Supplied data Block Start

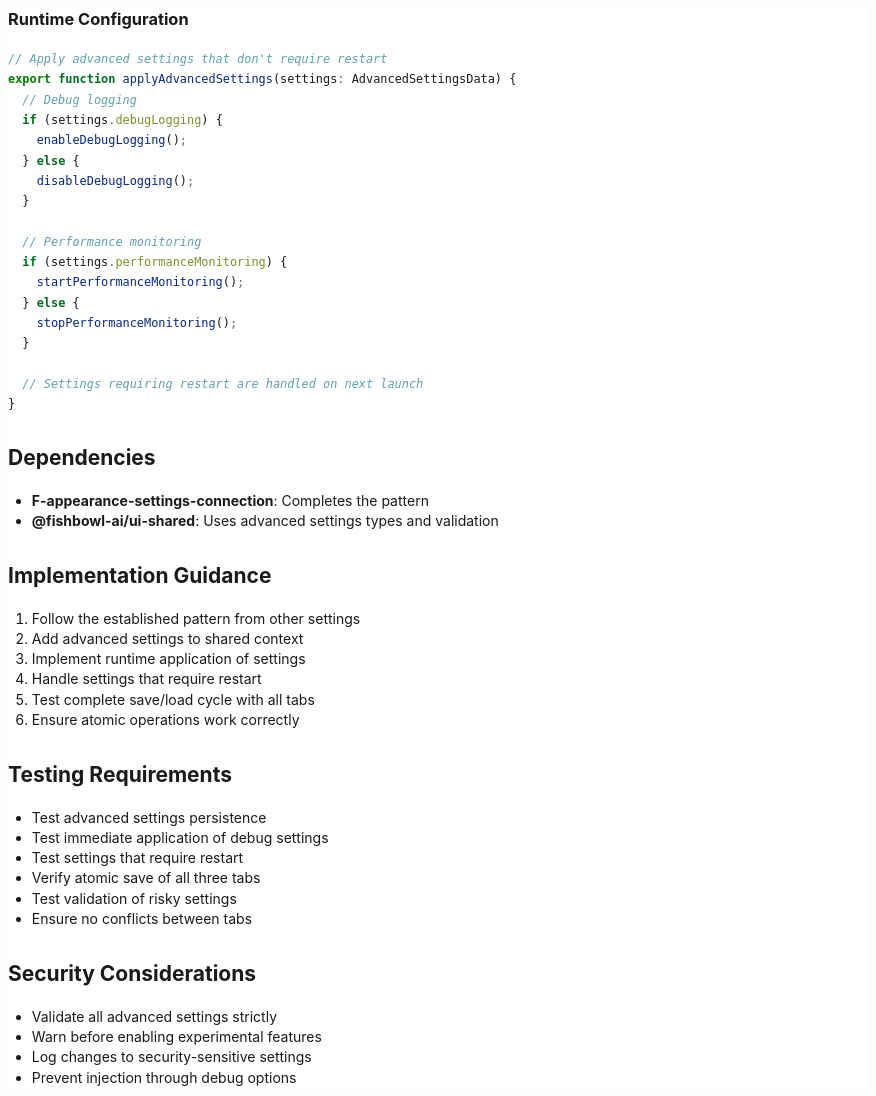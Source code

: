 ### Runtime Configuration

```typescript
// Apply advanced settings that don't require restart
export function applyAdvancedSettings(settings: AdvancedSettingsData) {
  // Debug logging
  if (settings.debugLogging) {
    enableDebugLogging();
  } else {
    disableDebugLogging();
  }

  // Performance monitoring
  if (settings.performanceMonitoring) {
    startPerformanceMonitoring();
  } else {
    stopPerformanceMonitoring();
  }

  // Settings requiring restart are handled on next launch
}
```

## Dependencies

- **F-appearance-settings-connection**: Completes the pattern
- **@fishbowl-ai/ui-shared**: Uses advanced settings types and validation

## Implementation Guidance

1. Follow the established pattern from other settings
2. Add advanced settings to shared context
3. Implement runtime application of settings
4. Handle settings that require restart
5. Test complete save/load cycle with all tabs
6. Ensure atomic operations work correctly

## Testing Requirements

- Test advanced settings persistence
- Test immediate application of debug settings
- Test settings that require restart
- Verify atomic save of all three tabs
- Test validation of risky settings
- Ensure no conflicts between tabs

## Security Considerations

- Validate all advanced settings strictly
- Warn before enabling experimental features
- Log changes to security-sensitive settings
- Prevent injection through debug options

Supplied data Block End

■ Your goal
Scan the listing above, and wherever a line holds the word "restart", copy it.

■ Output for this task
// Apply advanced settings that don't require restart
  // Settings requiring restart are handled on next launch
4. Handle settings that require restart
- Test settings that require restart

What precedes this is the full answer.